*** Supplied entries ***

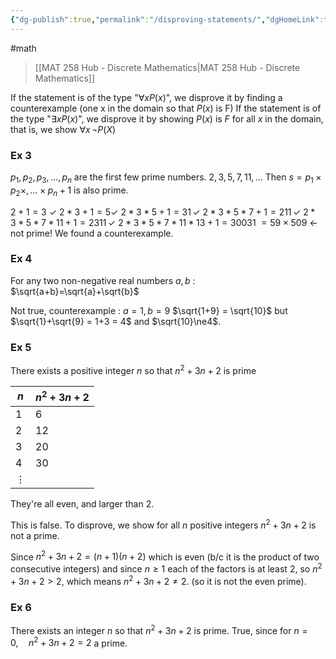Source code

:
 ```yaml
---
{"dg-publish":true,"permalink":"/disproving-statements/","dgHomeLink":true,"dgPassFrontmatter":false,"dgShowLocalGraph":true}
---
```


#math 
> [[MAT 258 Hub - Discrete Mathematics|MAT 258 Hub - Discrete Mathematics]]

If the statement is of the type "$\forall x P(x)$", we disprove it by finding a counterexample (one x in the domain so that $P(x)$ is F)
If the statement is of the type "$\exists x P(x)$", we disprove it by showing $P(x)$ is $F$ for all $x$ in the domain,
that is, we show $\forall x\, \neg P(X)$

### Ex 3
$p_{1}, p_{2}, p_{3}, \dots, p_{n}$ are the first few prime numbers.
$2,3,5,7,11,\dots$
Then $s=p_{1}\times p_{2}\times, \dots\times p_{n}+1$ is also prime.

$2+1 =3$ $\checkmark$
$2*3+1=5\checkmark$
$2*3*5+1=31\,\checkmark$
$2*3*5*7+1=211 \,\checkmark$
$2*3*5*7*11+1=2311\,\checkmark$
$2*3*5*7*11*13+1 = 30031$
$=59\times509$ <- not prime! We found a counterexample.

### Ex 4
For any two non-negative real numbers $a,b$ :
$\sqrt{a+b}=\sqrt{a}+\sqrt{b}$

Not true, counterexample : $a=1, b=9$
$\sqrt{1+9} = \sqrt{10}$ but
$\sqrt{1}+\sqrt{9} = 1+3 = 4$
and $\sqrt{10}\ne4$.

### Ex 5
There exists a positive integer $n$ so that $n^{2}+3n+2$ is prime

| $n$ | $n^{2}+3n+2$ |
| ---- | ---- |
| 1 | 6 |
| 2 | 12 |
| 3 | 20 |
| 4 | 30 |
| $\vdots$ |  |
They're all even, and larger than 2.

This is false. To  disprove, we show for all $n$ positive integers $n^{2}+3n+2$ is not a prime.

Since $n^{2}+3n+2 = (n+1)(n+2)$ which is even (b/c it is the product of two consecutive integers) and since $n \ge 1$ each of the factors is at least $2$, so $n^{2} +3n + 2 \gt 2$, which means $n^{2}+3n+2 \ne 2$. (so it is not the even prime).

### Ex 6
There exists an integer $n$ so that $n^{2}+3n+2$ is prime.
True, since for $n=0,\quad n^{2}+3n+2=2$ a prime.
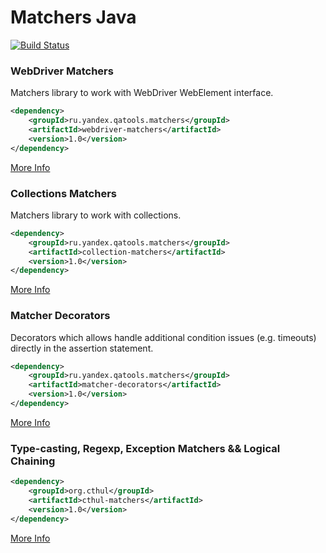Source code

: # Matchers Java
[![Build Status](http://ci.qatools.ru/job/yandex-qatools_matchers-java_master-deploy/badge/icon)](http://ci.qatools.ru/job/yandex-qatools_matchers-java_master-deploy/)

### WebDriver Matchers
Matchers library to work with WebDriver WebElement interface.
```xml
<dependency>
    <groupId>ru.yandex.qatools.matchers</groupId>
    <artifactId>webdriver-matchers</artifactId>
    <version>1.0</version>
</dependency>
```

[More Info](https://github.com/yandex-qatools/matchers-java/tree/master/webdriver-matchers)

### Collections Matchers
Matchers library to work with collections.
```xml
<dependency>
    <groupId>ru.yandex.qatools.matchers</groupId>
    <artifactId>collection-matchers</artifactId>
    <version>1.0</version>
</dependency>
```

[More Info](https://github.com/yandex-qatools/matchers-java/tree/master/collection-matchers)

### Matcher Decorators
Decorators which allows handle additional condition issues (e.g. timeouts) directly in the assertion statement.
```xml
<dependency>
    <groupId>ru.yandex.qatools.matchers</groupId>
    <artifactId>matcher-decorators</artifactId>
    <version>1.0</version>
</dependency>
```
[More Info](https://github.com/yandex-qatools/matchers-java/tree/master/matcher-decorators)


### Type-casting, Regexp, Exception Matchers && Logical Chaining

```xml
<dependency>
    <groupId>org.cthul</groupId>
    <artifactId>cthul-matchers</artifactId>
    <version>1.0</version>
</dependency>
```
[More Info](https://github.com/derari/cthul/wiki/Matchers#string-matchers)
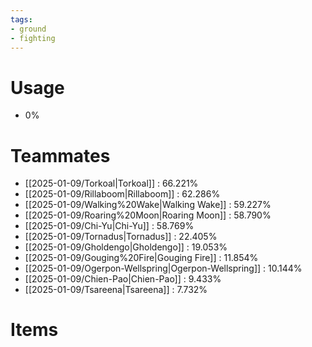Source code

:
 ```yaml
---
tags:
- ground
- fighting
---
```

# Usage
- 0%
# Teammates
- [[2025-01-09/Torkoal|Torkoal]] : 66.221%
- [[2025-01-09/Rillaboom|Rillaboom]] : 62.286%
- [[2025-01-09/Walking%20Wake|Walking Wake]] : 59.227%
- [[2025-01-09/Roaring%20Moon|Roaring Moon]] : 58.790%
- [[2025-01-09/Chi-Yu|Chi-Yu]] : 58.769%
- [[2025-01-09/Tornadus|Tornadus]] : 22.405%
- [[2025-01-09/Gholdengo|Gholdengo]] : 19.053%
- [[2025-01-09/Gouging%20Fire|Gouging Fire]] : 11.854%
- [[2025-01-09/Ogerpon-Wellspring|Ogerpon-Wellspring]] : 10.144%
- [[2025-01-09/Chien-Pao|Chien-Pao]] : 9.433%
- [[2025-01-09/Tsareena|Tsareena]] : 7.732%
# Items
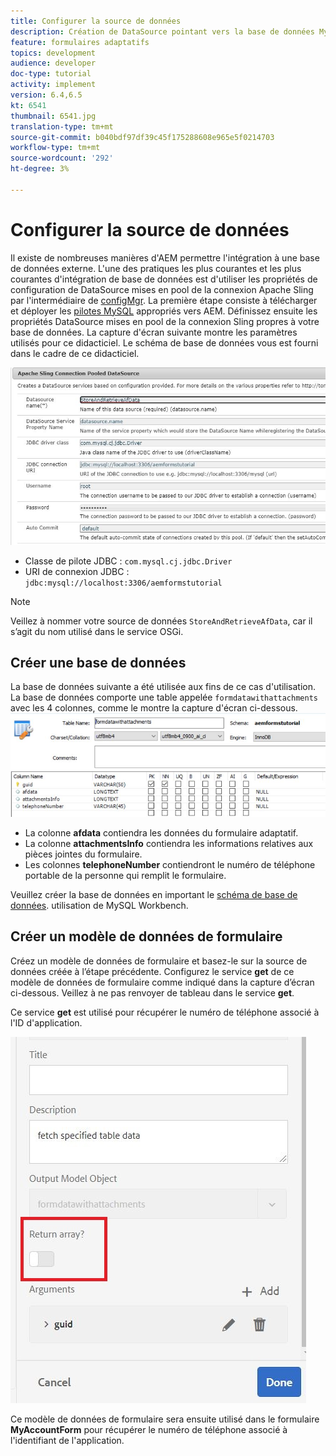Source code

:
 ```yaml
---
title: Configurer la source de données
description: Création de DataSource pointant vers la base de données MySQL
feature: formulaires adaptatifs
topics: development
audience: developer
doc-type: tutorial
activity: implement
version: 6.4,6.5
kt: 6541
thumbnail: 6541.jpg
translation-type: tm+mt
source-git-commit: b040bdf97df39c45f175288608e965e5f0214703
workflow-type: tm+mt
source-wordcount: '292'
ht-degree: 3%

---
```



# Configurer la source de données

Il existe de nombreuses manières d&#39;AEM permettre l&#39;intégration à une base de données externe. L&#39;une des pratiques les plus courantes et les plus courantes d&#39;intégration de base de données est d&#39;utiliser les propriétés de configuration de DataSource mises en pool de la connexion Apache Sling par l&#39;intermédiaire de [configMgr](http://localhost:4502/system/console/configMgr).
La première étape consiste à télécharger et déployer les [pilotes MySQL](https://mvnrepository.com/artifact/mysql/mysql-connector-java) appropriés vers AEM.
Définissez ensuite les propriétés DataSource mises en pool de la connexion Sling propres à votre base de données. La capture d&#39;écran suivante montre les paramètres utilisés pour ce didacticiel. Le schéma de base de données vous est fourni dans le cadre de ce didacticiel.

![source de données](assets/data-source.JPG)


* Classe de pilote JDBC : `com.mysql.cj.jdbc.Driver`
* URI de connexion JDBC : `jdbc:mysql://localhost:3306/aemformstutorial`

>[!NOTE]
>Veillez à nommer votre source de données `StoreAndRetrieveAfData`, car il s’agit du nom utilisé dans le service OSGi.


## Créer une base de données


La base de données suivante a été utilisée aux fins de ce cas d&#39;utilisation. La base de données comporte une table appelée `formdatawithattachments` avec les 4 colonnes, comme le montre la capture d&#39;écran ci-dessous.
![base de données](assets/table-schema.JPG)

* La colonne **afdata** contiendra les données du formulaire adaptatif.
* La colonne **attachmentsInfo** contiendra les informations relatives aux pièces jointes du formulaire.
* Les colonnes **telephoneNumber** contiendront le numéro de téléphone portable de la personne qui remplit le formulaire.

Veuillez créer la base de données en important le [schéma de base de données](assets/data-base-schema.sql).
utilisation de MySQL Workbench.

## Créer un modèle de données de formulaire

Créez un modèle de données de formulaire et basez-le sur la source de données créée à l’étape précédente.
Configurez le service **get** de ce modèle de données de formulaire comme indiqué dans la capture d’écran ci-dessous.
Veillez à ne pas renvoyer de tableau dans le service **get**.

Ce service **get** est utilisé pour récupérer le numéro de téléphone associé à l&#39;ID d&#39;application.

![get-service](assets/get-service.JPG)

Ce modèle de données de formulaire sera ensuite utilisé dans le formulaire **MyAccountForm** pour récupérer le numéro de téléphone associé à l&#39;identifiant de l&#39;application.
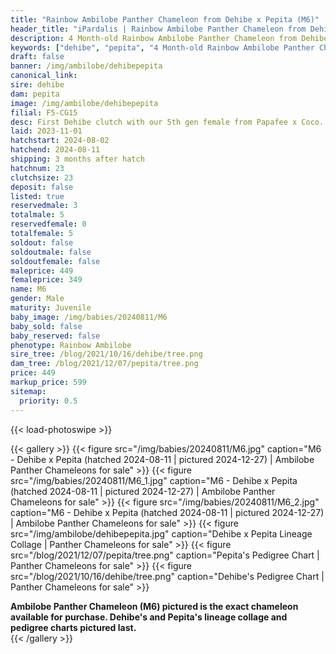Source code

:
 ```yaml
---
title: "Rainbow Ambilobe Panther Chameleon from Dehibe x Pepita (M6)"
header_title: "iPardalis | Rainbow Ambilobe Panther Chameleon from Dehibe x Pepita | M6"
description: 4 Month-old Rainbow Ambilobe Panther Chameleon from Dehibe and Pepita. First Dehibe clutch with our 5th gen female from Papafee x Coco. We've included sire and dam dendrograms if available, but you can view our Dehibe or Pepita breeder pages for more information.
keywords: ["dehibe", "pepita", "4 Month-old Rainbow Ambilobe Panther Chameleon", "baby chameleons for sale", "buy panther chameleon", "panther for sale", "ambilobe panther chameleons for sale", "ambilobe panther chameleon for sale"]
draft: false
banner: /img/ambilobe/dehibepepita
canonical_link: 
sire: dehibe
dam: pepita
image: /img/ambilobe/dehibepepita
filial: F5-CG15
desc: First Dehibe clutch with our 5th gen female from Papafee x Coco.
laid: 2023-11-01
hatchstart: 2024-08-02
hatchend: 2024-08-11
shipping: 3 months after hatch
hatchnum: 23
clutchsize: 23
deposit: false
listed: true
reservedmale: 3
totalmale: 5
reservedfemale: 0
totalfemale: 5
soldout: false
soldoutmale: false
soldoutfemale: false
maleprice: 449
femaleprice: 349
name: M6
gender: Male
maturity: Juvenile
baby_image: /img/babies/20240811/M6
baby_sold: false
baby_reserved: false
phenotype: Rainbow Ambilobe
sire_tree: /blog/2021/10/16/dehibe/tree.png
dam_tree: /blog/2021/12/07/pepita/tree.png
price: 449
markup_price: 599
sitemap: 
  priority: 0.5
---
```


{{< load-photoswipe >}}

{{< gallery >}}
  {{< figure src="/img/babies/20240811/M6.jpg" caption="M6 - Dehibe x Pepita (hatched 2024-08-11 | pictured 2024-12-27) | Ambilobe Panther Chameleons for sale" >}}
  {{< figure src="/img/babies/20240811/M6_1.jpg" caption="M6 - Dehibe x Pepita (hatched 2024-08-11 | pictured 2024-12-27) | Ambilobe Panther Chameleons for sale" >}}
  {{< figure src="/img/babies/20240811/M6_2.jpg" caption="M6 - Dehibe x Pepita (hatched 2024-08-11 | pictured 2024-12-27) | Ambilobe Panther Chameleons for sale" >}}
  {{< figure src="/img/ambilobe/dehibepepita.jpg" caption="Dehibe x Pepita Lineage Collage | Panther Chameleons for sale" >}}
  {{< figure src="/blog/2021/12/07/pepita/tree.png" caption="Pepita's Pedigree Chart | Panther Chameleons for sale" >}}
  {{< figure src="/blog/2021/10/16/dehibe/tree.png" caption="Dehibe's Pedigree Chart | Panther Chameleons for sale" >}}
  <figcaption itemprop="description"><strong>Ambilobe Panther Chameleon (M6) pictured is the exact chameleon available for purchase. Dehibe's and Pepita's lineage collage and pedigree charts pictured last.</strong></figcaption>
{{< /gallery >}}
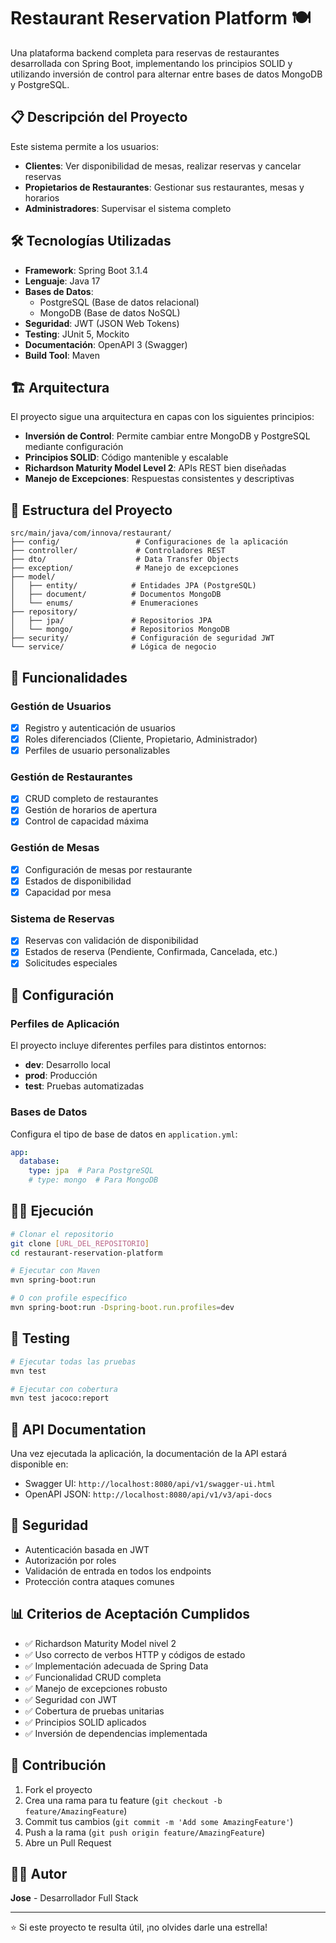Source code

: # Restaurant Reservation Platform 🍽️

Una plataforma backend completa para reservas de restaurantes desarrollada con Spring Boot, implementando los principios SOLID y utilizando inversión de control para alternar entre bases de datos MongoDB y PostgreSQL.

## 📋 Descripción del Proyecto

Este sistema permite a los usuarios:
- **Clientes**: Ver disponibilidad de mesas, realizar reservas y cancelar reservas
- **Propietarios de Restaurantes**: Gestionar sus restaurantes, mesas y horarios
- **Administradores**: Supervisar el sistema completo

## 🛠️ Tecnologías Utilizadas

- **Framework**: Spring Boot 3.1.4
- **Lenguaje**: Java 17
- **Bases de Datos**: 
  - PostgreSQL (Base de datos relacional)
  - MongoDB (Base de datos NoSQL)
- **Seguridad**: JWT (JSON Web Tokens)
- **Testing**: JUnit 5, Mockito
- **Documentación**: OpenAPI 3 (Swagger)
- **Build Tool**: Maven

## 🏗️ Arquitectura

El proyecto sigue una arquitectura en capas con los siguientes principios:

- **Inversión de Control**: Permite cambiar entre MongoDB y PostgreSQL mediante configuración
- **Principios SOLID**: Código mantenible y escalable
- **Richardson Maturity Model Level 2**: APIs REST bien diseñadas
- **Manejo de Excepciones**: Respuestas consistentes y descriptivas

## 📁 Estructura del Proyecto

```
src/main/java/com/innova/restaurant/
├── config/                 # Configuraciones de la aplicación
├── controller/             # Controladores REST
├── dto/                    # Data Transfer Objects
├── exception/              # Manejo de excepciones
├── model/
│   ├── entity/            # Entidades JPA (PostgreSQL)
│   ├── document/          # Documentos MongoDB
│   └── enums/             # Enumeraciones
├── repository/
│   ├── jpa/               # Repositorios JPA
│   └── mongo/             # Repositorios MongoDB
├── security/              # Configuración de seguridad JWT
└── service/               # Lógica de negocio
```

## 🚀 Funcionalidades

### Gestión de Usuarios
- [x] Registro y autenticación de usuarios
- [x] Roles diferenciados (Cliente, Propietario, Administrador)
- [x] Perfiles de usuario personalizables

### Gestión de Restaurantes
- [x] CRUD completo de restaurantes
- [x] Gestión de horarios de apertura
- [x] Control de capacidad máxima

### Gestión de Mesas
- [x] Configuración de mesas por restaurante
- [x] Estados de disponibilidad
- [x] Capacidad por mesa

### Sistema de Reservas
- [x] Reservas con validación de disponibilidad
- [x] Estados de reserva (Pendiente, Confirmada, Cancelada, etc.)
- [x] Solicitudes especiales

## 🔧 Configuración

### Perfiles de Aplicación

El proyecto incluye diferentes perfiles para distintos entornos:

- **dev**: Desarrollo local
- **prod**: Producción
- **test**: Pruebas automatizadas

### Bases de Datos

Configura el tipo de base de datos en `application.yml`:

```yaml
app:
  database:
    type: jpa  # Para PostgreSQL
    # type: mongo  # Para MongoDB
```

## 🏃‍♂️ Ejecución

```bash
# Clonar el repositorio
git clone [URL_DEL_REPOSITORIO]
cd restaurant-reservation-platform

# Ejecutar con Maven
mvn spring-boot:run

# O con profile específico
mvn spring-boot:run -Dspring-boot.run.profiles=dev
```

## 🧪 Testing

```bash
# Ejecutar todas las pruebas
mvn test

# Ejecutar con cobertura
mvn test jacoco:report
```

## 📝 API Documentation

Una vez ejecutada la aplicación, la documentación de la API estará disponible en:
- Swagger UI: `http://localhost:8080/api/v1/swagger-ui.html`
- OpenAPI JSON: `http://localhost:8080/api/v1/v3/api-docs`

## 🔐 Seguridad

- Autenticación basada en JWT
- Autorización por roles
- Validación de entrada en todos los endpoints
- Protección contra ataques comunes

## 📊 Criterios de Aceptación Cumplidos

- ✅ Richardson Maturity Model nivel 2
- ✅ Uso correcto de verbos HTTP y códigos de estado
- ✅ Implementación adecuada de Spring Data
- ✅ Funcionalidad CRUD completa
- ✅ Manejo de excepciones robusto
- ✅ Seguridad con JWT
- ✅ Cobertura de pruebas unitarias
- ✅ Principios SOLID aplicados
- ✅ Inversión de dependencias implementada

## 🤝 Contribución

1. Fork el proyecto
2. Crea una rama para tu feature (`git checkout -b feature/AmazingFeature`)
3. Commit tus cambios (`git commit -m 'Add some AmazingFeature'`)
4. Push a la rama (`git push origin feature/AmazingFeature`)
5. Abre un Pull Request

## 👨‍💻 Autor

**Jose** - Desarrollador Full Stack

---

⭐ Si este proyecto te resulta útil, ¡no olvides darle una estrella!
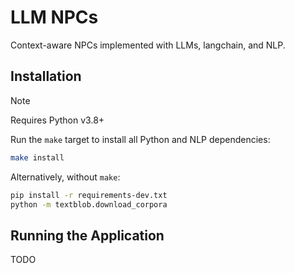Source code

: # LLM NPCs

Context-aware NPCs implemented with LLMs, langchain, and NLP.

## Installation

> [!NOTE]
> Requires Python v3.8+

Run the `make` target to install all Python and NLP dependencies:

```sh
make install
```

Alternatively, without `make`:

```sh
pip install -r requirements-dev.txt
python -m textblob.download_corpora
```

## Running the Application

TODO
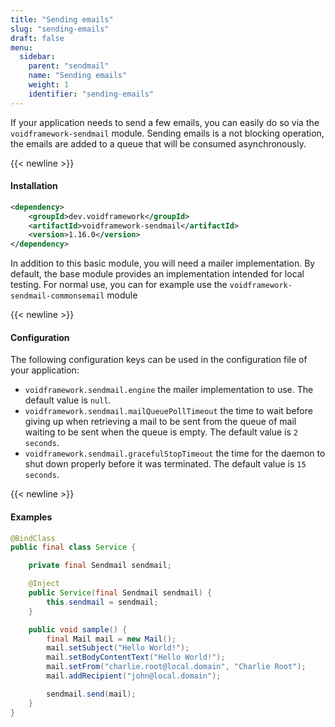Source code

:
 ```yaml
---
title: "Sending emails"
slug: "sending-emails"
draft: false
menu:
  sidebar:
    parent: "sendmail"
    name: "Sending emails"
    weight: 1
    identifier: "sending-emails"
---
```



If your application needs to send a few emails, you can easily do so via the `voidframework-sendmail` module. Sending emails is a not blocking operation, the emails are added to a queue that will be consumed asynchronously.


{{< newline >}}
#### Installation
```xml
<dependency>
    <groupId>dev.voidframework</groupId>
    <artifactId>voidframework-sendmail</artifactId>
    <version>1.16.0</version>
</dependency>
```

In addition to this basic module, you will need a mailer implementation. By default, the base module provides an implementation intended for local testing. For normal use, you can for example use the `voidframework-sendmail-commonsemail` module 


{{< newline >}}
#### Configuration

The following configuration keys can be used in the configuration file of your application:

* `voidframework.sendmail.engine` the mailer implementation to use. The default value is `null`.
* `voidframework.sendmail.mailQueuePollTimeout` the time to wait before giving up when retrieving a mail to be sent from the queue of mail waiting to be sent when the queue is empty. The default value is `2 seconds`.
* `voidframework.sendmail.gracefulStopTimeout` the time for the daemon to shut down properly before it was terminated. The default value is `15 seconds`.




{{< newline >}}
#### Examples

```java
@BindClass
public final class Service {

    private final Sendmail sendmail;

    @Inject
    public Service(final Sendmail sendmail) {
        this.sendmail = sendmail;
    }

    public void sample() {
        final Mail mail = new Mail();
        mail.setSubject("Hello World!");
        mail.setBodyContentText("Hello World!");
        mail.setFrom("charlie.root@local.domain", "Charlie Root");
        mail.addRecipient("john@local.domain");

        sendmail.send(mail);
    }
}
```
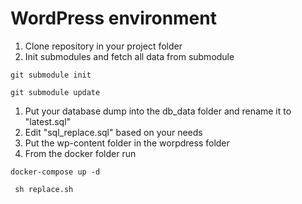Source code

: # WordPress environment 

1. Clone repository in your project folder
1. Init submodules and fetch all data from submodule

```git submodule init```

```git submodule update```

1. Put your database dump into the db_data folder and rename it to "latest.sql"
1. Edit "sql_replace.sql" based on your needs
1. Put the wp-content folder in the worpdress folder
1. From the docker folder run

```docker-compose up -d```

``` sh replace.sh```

*** End of Supplied entries ***

Which lines above run from the one containing "In addition to" down to the one containing "the time to"? Repeat exactly those, both ends included, and nothing else.

In addition to this basic module, you will need a mailer implementation. By default, the base module provides an implementation intended for local testing. For normal use, you can for example use the `voidframework-sendmail-commonsemail` module 


{{< newline >}}
#### Configuration

The following configuration keys can be used in the configuration file of your application:

* `voidframework.sendmail.engine` the mailer implementation to use. The default value is `null`.
* `voidframework.sendmail.mailQueuePollTimeout` the time to wait before giving up when retrieving a mail to be sent from the queue of mail waiting to be sent when the queue is empty. The default value is `2 seconds`.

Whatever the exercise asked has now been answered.